Pertama kalinya sambangi event tersebut di tanggal 21 Juni. Saat itu saya meliput perhelatan Rampak Genteng yang diselenggarakan oleh Jatiwangi Art Factory dari Majalengka. Menurut saya, pertunjukan yang bisa mengajak masyarakat lokal untuk berpartisipasi itu keren banget! Apalagi para seniman bisa membuat para bule-bule antusias, makanya animonya sangat luar biasa.
Di samping acara tersebut, saya juga penasaan dengan kabar ada warung makan kekinian asal Tebet Jaksel yang katanya buka cabang di Kassel. Berlokasi di belakang Museum Fridericianum ternyata warung viral tersebut bukan buat umum. Saat saya datangi sudah seperti dapur umum self-service yang ditujukan buat para seniman atau yang terlibat dalam Documenta.
Sayangnya, sebelum tiba saya over ekspektasi gara-gara info yang wara-wiri di tanah air soal warung ini rasanya agak berlebihan. Saya berpikir bisa jajan dan rasakan khas warteg di sana, sehingga saat tiba berasa kena prank hahaha.
Namun yang pasti sih, konsep nongkrong yang dihadirkan cukup bisa diapresiasi karena bisa rekatkan networking antar seniman. Saya ketemu seniman Malaysia dan Filipina dan mereka semua lebih friendly kadang dibandingkan saudara sendiri. Yaa saya positif thinking aja mereka lagi sibuk hihi.
Kemudian, untuk kedua kalinya saya mendatangi Documenta pada tanggal 24 Agustus 2022. Momen itu berbarengan dengan teman-teman kuliah Southeast Asian Studies. Kami mengunjungi beberapa lokasi seperti Hallenbad Ost yang isinya hasil karya seniman Taring Padi, Huebner area, kawasan Koenigplatz dan Museum Friedericianum. Lumayan seru karena ini pertama kalinya saya pergi bareng sejumlah teman. Serasa lagi karya wisata.

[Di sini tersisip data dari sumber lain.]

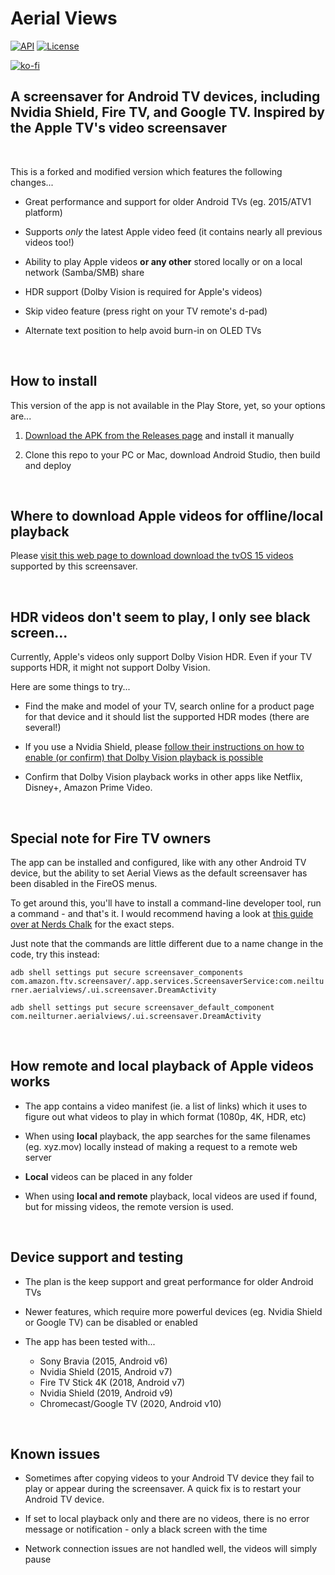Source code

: # Aerial Views

[![API](https://img.shields.io/badge/API-23%2B-brightgreen.svg?style=flat)](https://android-arsenal.com/api?level=23)
[![License](https://img.shields.io/:license-gpl%20v3-brightgreen.svg?style=flat)](https://raw.githubusercontent.com/theothernt/AerialViews/master/LICENSE)

[![ko-fi](https://ko-fi.com/img/githubbutton_sm.svg)](https://ko-fi.com/I3I86BK6U)

## A screensaver for Android TV devices, including Nvidia Shield, Fire TV, and Google TV. Inspired by the Apple TV's video screensaver

<br/>

This is a forked and modified version which features the following changes...

- Great performance and support for older Android TVs (eg. 2015/ATV1 platform)

- Supports *only* the latest Apple video feed (it contains nearly all previous videos too!)

- Ability to play Apple videos **or any other** stored locally or on a local network (Samba/SMB) share

- HDR support (Dolby Vision is required for Apple's videos)

- Skip video feature (press right on your TV remote's d-pad)

- Alternate text position to help avoid burn-in on OLED TVs

<br/>

## How to install

This version of the app is not available in the Play Store, yet, so your options are...

1. [Download the APK from the Releases page](https://github.com/theothernt/AerialViews/releases) and install it manually

2. Clone this repo to your PC or Mac, download Android Studio, then build and deploy

<br/>

## Where to download Apple videos for offline/local playback

Please [visit this web page to download download the tvOS 15 videos](https://aerial-videos.netlify.app/) supported by this screensaver.

<br/>

## HDR videos don't seem to play, I only see black screen...

Currently, Apple's videos only support Dolby Vision HDR. Even if your TV supports HDR, it might not support Dolby Vision.

Here are some things to try...

* Find the make and model of your TV, search online for a product page for that device and it should list the supported HDR modes (there are several!)

* If you use a Nvidia Shield, please [follow their instructions on how to enable (or confirm) that Dolby Vision playback is possible](https://www.nvidia.com/en-us/shield/support/shield-tv/enable-dolby-vision-hdr10-on-shield/)

* Confirm that Dolby Vision playback works in other apps like Netflix, Disney+, Amazon Prime Video.

<br/>

## Special note for Fire TV owners

The app can be installed and configured, like with any other Android TV device, but the ability to set Aerial Views as the default screensaver has been disabled in the FireOS menus.

To get around this, you'll have to install a command-line developer tool, run a command - and that's it. I would recommend having a look at [this guide over at Nerds Chalk](https://nerdschalk.com/change-fire-tv-screensaver-apple-tv/) for the exact steps.

Just note that the commands are little different due to a name change in the code, try this instead:

`adb shell settings put secure screensaver_components com.amazon.ftv.screensaver/.app.services.ScreensaverService:com.neilturner.aerialviews/.ui.screensaver.DreamActivity` 

`adb shell settings put secure screensaver_default_component com.neilturner.aerialviews/.ui.screensaver.DreamActivity`

<br/>

## How remote and local playback of Apple videos works

- The app contains a video manifest (ie. a list of links) which it uses to figure out what videos to play in which format (1080p, 4K, HDR, etc)

- When using **local** playback, the app searches for the same filenames (eg. xyz.mov) locally instead of making a request to a remote web server

- **Local** videos can be placed in any folder

- When using **local and remote** playback, local videos are used if found, but for missing videos, the remote version is used.

<br/>

## Device support and testing

- The plan is the keep support and great performance for older Android TVs

- Newer features, which require more powerful devices (eg. Nvidia Shield or Google TV) can be disabled or enabled

- The app has been tested with...
  - Sony Bravia (2015, Android v6)
  - Nvidia Shield (2015, Android v7)
  - Fire TV Stick 4K (2018, Android v7)
  - Nvidia Shield (2019, Android v9)
  - Chromecast/Google TV (2020, Android v10)

<br/>

## Known issues

- Sometimes after copying videos to your Android TV device they fail to play or appear during the screensaver. A quick fix is to restart your Android TV device.

- If set to local playback only and there are no videos, there is no error message or notification - only a black screen with the time

- Network connection issues are not handled well, the videos will simply pause

<br />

Berikutnya saya pergi ke Kassel pada tanggal 31 Agustus. Saya pergi bersama seorang teman Jerman yang tertarik dengan budaya Indonesia. Namun baik pada kunjungan kedua dan ketiga, ada sedikit kekecewaan yang terasa saat datangi Hallenbad Ost.
Di sana karya-karya apik dalam dua dimensi tersaji, baik berupa poster-lukisan hingga standing banner. Tapi sayangnya karya ini kebanyakan berbahasa Indonesia dengan penjelasan minim Inggris dan Jerman.
Isu yang dibawa pun menurut saya menarik namun terlalu melokal. Bayangkan bagi mereka yang tidak tahu soal Indonesia dan masalah yang ada di dalamnya, ditambah bukan bahasa yang mereka pahami. Jadinya kelihatan banget banyak wajah bingung.
Saya pun harus menjelaskan sejumlah hal kepada teman saya. Begitu pun saat ada seorang perempuan paruh baya asal Belanda yang bingung dan saya pun menjelaskan dalam bahasa inggris soal sebuah karya. Sesungguhnya bagi saya yang orang Indonesia hal ini jadi hal yang kurang nyaman, tetapi harapanya karya seni itu universal, bisa dinikmati banyak orang tanpa dibatasi bahasa.
Di Jerman sendiri, event ini mendapat perhatian publik lantaran banyaknya orang yang hadir. Namun sempat ada prokontra isu antisemitisme perihal karya dari Taring padi. Banyak yang menyoroti dan menganggap para seniman kurang sensitif terhadap isu ini. Meski begitu antuasisme pecinta seni patut diacungi jempol.
Ada lagi nih yang jadi catatan saya, harga tiketnya juga lumayan mahal buat seharian menyambangi event tersebut, yakni 27 euro atau sekitar Rp 400.000an. Sedangkan spot yang ada cukup banyak yang agak berjauhan. Sehingga lebih baik Documenta Fifteen didatangi lebih dari satu hari biar bisa eksplor lebih banyak.